Beyond just the rare hypersomnias, now, as of last week and with the data that we showed from our company, this now portends well that in patients and diseases where normal orexin signaling may be happening, but there's a comorbidity of excessive daytime sleepiness and potentially other comorbidities that are associated with orexin dysfunction, there may be large populations of patients in other neurological indications that may benefit. I think the data that you've seen in NT2 and the very early in our first dose cohort in idiopathic hypersomnia portends well that this class of drug is likely to be effective much beyond the rare hypersomnias.
Today morning, we had the Vibrance readout. Any high-level thoughts on the data?
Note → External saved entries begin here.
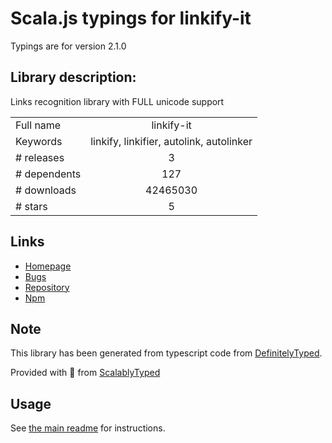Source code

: 
# Scala.js typings for linkify-it

Typings are for version 2.1.0

## Library description:
Links recognition library with FULL unicode support

|                    |                 |
| ------------------ | :-------------: |
| Full name          | linkify-it |
| Keywords           | linkify, linkifier, autolink, autolinker |
| # releases         | 3 |
| # dependents       | 127 |
| # downloads        | 42465030 |
| # stars            | 5 |

## Links
- [Homepage](https://github.com/markdown-it/linkify-it#readme)
- [Bugs](https://github.com/markdown-it/linkify-it/issues)
- [Repository](https://github.com/markdown-it/linkify-it)
- [Npm](https://www.npmjs.com/package/linkify-it)
    


## Note
This library has been generated from typescript code from [DefinitelyTyped](https://definitelytyped.org).

Provided with :purple_heart: from [ScalablyTyped](https://github.com/oyvindberg/ScalablyTyped)

## Usage
See [the main readme](../../readme.md) for instructions.


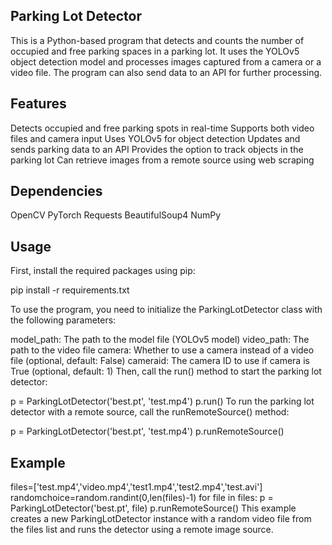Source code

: ## Parking Lot Detector

This is a Python-based program that detects and counts the number of occupied and free parking spaces in a parking lot. It uses the YOLOv5 object detection model and processes images captured from a camera or a video file. The program can also send data to an API for further processing.

## Features
Detects occupied and free parking spots in real-time
Supports both video files and camera input
Uses YOLOv5 for object detection
Updates and sends parking data to an API
Provides the option to track objects in the parking lot
Can retrieve images from a remote source using web scraping
## Dependencies
OpenCV
PyTorch
Requests
BeautifulSoup4
NumPy
## Usage
First, install the required packages using pip:


pip install -r requirements.txt

To use the program, you need to initialize the ParkingLotDetector class with the following parameters:

model_path: The path to the model file (YOLOv5 model)
video_path: The path to the video file
camera: Whether to use a camera instead of a video file (optional, default: False)
cameraid: The camera ID to use if camera is True (optional, default: 1)
Then, call the run() method to start the parking lot detector:


p = ParkingLotDetector('best.pt', 'test.mp4')
p.run()
To run the parking lot detector with a remote source, call the runRemoteSource() method:


p = ParkingLotDetector('best.pt', 'test.mp4')
p.runRemoteSource()
## Example

files=['test.mp4','video.mp4','test1.mp4','test2.mp4','test.avi']
randomchoice=random.randint(0,len(files)-1)
for file in files:
    p = ParkingLotDetector('best.pt', file)
    p.runRemoteSource()
This example creates a new ParkingLotDetector instance with a random video file from the files list and runs the detector using a remote image source.
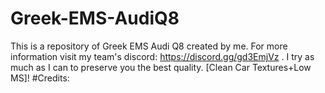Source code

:# Greek-EMS-AudiQ8
This is a repository of Greek EMS Audi Q8 created by me. For more information visit my team's discord: https://discord.gg/gd3EmjVz . I try as much as I can to preserve you the best quality. [Clean Car Textures+Low MS]! 
#Credits:
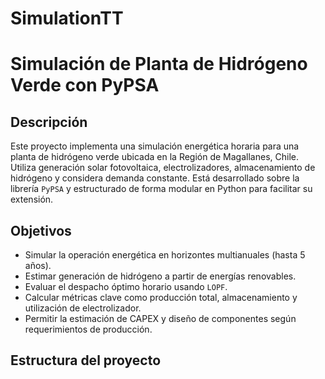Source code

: # SimulationTT

# Simulación de Planta de Hidrógeno Verde con PyPSA

## Descripción

Este proyecto implementa una simulación energética horaria para una planta de hidrógeno verde ubicada en la Región de Magallanes, Chile. Utiliza generación solar fotovoltaica, electrolizadores, almacenamiento de hidrógeno y considera demanda constante. Está desarrollado sobre la librería `PyPSA` y estructurado de forma modular en Python para facilitar su extensión.

## Objetivos

- Simular la operación energética en horizontes multianuales (hasta 5 años).
- Estimar generación de hidrógeno a partir de energías renovables.
- Evaluar el despacho óptimo horario usando `LOPF`.
- Calcular métricas clave como producción total, almacenamiento y utilización de electrolizador.
- Permitir la estimación de CAPEX y diseño de componentes según requerimientos de producción.

## Estructura del proyecto

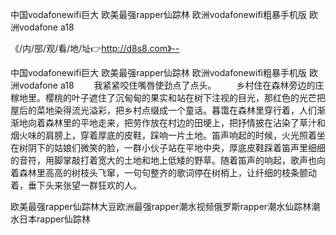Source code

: 中国vodafonewifi巨大
欧美最强rapper仙踪林
欧洲vodafonewifi粗暴手机版
欧洲vodafone a18


《/内/部/观/看/地/址👉http://d8s8.com》--

中国vodafonewifi巨大
欧美最强rapper仙踪林
欧洲vodafonewifi粗暴手机版
欧洲vodafone a18
　　我紧紧咬住嘴唇使劲点了点头。
　　乡村住在森林旁边的庄稼地里。樱桃的叶子遮住了沉甸甸的果实和站在树下注视的目光，那红色的光芒把屋后的菜地染得流光溢彩，把乡村点缀成一个童话。暮霭在森林里穿行着，人们渐渐地向着森林里的平地走来，把劳作放在村边的田埂上，把抒情披在沾染了草汁和烟火味的肩膀上，穿着厚底的皮鞋，踩响一片土地。笛声响起的时候，火光照着坐在树阴下的姑娘们微笑的脸，一群小伙子站在平地中央，厚底皮鞋踩着笛声里细细的音符，用脚掌敲打着宽大的土地和地上低矮的野草。随着笛声的响起，歌声也向着森林里高高的树枝头飞窜，一句句整齐的歌词停在树梢上，让纤细的枝条颤动着，垂下头来张望一群狂欢的人。





欧美最强rapper仙踪林大豆欧洲最强rapper潮水视频俄罗斯rapper潮水仙踪林潮水日本rapper仙踪林
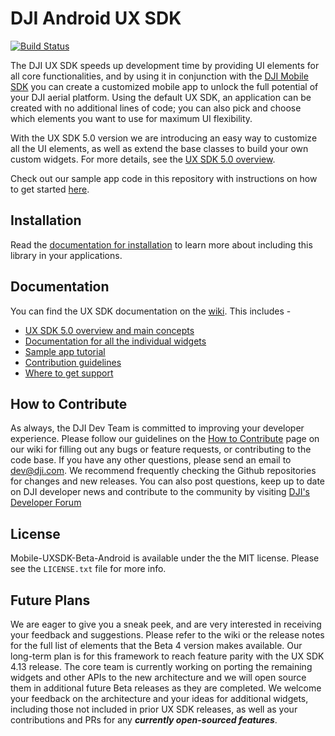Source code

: # DJI Android UX SDK

[![Build Status](https://travis-ci.com/dji-sdk/Mobile-UXSDK-Beta-Android.svg?branch=master)](https://travis-ci.com/dji-sdk/Mobile-UXSDK-Beta-Android)

The DJI UX SDK speeds up development time by providing UI elements for all core functionalities, and by using it in conjunction with the [DJI Mobile SDK](https://developer.dji.com/mobile-sdk/) you can create a customized mobile app to unlock the full potential of your DJI aerial platform. Using the default UX SDK, an application can be created with no additional lines of code; you can also pick and choose which elements you want to use for maximum UI flexibility.

With the UX SDK 5.0 version we are introducing an easy way to customize all the UI elements, as well as extend the base classes to build your own custom widgets. For more details, see the [UX SDK 5.0 overview](https://github.com/dji-sdk/Mobile-UXSDK-Beta-Android/wiki/UX-SDK-5.0-Overview).

Check out our sample app code in this repository with instructions on how to get started [here](https://github.com/dji-sdk/Mobile-UXSDK-Beta-Android/wiki/Sample-Application-Tutorial).


## Installation

Read the [documentation for installation](https://github.com/dji-sdk/Mobile-UXSDK-Beta-Android/wiki/Installation) to learn more about including this library in your applications. 

## Documentation

You can find the UX SDK documentation on the [wiki](https://github.com/dji-sdk/Mobile-UXSDK-Beta-Android/wiki). This includes -
* [UX SDK 5.0 overview and main concepts](https://github.com/dji-sdk/Mobile-UXSDK-Beta-Android/wiki/UX-SDK-5.0-Overview)
* [Documentation for all the individual widgets](https://github.com/dji-sdk/Mobile-UXSDK-Beta-Android/wiki/UX-SDK-Modules)
* [Sample app tutorial](https://github.com/dji-sdk/Mobile-UXSDK-Beta-Android/wiki/Sample-Application-Tutorial)
* [Contribution guidelines](https://github.com/dji-sdk/Mobile-UXSDK-Beta-Android/wiki/How-to-Contribute)
* [Where to get support](https://github.com/dji-sdk/Mobile-UXSDK-Beta-Android/wiki/How-to-Contribute#Support)

## How to Contribute

As always, the DJI Dev Team is committed to improving your developer experience. Please follow our guidelines on the [How to Contribute](https://github.com/dji-sdk/Mobile-UXSDK-Beta-Android/wiki/How-to-Contribute) page on our wiki for filling out any bugs or feature requests, or contributing to the code base. 
If you have any other questions, please send an email to dev@dji.com. We recommend frequently checking the Github repositories for changes and new releases.
You can also post questions, keep up to date on DJI developer news and contribute to the community by visiting [DJI's Developer Forum](https://forum.dji.com/forum-139-1.html?from=developer)

## License

Mobile-UXSDK-Beta-Android is available under the the MIT license. Please see the `LICENSE.txt` file for more info.

## Future Plans

We are eager to give you a sneak peek, and are very interested in receiving your feedback and suggestions. Please refer to the wiki or the release notes for the full list of elements that the Beta 4 version makes available.
Our long-term plan is for this framework to reach feature parity with the UX SDK 4.13 release. The core team is currently working on porting the remaining widgets and other APIs to the new architecture and we will open source them in additional future Beta releases as they are completed. We welcome your feedback on the architecture and your ideas for additional widgets, including those not included in prior UX SDK releases, as well as your contributions and PRs for any ***currently open-sourced features***.
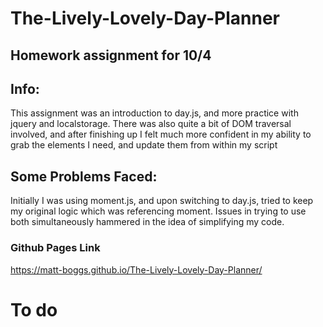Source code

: # The-Lively-Lovely-Day-Planner

## Homework assignment for 10/4

## Info:
This assignment was an introduction to day.js, and more practice with jquery and localstorage. There was also quite a bit of DOM traversal involved, and after finishing up I felt much more confident in my ability to grab the elements I need, and update them from within my script

## Some Problems Faced:

Initially I was using moment.js, and upon switching to day.js, tried to keep my original logic which was referencing moment. Issues in trying to use both simultaneously hammered in the idea of simplifying my code.

### Github Pages Link
https://matt-boggs.github.io/The-Lively-Lovely-Day-Planner/
# To do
Mario and I were both in investor meetings—thank you for that—this morning, so we did not get a chance to look at the data in any detail or get to hear the presentation or read the transcript. From what we have heard, it is exactly what we had expected and exactly what we have been telling all of you for a year or so now. We are very excited about where we are now positioned relative to the others as they have disclosed their data with time today and earlier with the other competitor. We feel excited. What it does, I think most of all, show is I think there were doubts initially on Centessa's development plan of how to develop these orexin agonists. It was kind of unusual and unorthodox, unconventional for us to do real-time drug development of these orexin agonists.
What I mean specifically by that is to be able to look at the data after each cohort, after each dose, after each indication, and be able to adjust your dose accordingly based on MWT and ESS data as well as the PK data. That was absolutely key. Not picking doses based on day one data, which we did exceptionally well, and we've disclosed that already, but not just based on day one data, but looking at data as time progresses and then being able to dose adjust up. That's precisely what we did. That, plus the combination of the beautiful chemistry and research work that Mario has done on generating ORX750, is a very differentiated molecule from a chemistry standpoint and from a PK standpoint. We can talk about details, but we are seeing good dose-responsive data. We're seeing dose-responsive data.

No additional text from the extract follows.